Enter one small, innocent looking seven-year-old girl (MissN) and suddenly this baking tranquillity vanishes. First is the endless barrage of questions …. Mummy why is your food processor cracked down the middle? Mummy can I lick this? What’s this? And what’s this? Mummy what’s next? And what do we put in next? And what do we do next????
Next there is the ‘helping’. Obviously, you can’t cook with a child without letting said child do some actual cooking (although that would be my preferred option). And so MissN did the stirring, regardless of whether stirring was required. MissN knew better than me and so the eggs were stirred, the ground almonds were stirred, the carrots were stirred and the coconut oil was stirred. MissN likes stirring, but not in a nice controlled manner, oh no! MissN’s stirring involves violently whipping the spoon in and out of the bowl so that whatever is being stirred flies out and hits whatever is closest (floor, table, my face).
Then there is the breaking of eggs, MissN’s favourite part of baking. MissN does not believe me when I tell her that breaking eggs is quite difficult so she rushes to show me that I am wrong. In her haste she smashes the first egg off the side of our mixing bowl so that the whole egg ends up in the bowl, shell and all. I tip it in the bin and we start again. I’m not allowed to help with the breaking of eggs so after all of the eggs are broken, I spend the next 15 minutes trying to fish the bits of egg shell out of the bowl while MissN triumphantly goes back to stirring.

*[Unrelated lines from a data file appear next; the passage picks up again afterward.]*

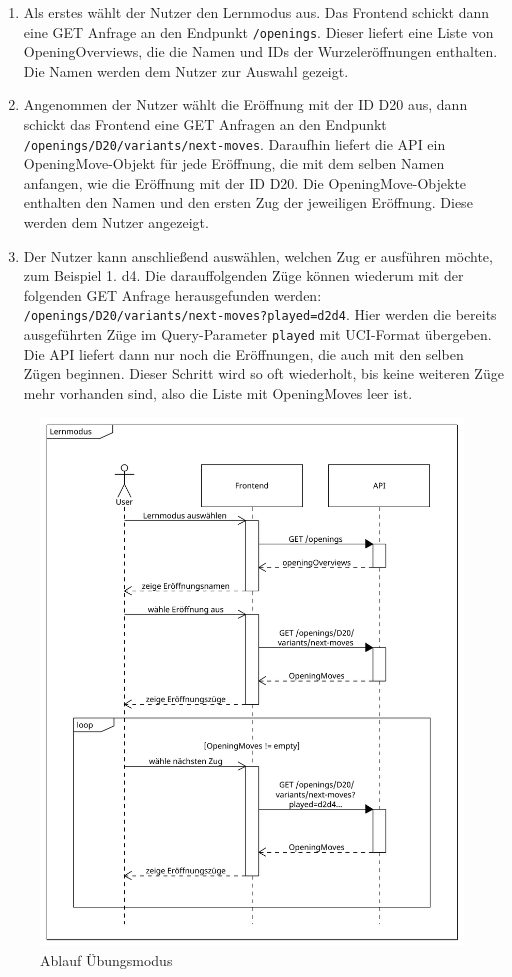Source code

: \begin{enumerate}
     \item Als erstes wählt der Nutzer den Lernmodus aus. Das Frontend schickt dann eine GET Anfrage an den Endpunkt \lstinline{/openings}. Dieser liefert eine Liste von OpeningOverviews, die die Namen und IDs der Wurzeleröffnungen enthalten. Die Namen werden dem Nutzer zur Auswahl gezeigt.
     \item Angenommen der Nutzer wählt die Eröffnung mit der ID D20 aus, dann schickt das Frontend eine GET Anfragen an den Endpunkt \lstinline|/openings/D20/variants/next-moves|. Daraufhin liefert die API ein OpeningMove-Objekt für jede Eröffnung, die mit dem selben Namen anfangen, wie die Eröffnung mit der ID D20. Die OpeningMove-Objekte enthalten den Namen und den ersten Zug der jeweiligen Eröffnung. Diese werden dem Nutzer angezeigt.
     \item Der Nutzer kann anschließend auswählen, welchen Zug er ausführen möchte, zum Beispiel 1. d4. Die darauffolgenden Züge können wiederum mit der folgenden GET Anfrage herausgefunden werden: \lstinline|/openings/D20/variants/next-moves?played=d2d4|. Hier werden die bereits ausgeführten Züge im Query-Parameter \lstinline{played} mit \ac{UCI}-Format übergeben. Die API liefert dann nur noch die Eröffnungen, die auch mit den selben Zügen beginnen. Dieser Schritt wird so oft wiederholt, bis keine weiteren Züge mehr vorhanden sind, also die Liste mit OpeningMoves leer ist.
\end{enumerate}

\begin{figure}
    \includegraphics[width=\linewidth]{images/diagrams/sd_opening_training}
    \caption{Ablauf Übungsmodus}
    \label{fig:sd_opening_training}
\end{figure}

Then there is the shouting …. that’s my job. “Don’t touch that it’s hot!”, “stop licking that spoon those eggs are raw!”, “that’s hot, stop trying to touch it!”, “don’t eat that”, “stop licking things!!”, “what are you stirring now?!”.
We finally manage to get everything into the mixing bowl together. MissN says the mix looks ‘disgusting’. I tell her it will all be lovely when its cooked, although I am beginning to seriously doubt it. This is a gluten-free, dairy-free carrot cake to accommodate MissN’s intolerance. Instead of wheat flour, I’ve used a half and half blend of gluten-free flour and ground almonds for a protein-boost. I’m using The Free-From Fairy’s Wholemeal Gluten-Free Flour in this recipe, although you could sub for any gluten-free flour, or wholemeal wheat or spelt flour if you tolerate gluten. I’ve also added more maple syrup than I would usually, because the children have told me that the last few cakes I’ve made haven’t been sweet enough.
We put the cake in the oven and I clean up the mess. There is cake mix on the floor, on the chairs and on the ceiling. MissN sits and watches the oven, despite me telling her that it will take 40 minutes to cook.
When our spiced carrot cake comes out of the oven it smells amazing.
We don’t really let it cool, just take a quick photo and then I cut us slices. And it is lovely! Tasty, sweet and light. Moist enough not to need a cheese frosting, although of course you could put one on. And most importantly, MissN loved it too. And as we sit and stuff our faces with the cake that we just made together, and I surreptitiously spit out tiny bits of egg shell, I suddenly remember that I do like cooking with my children after all.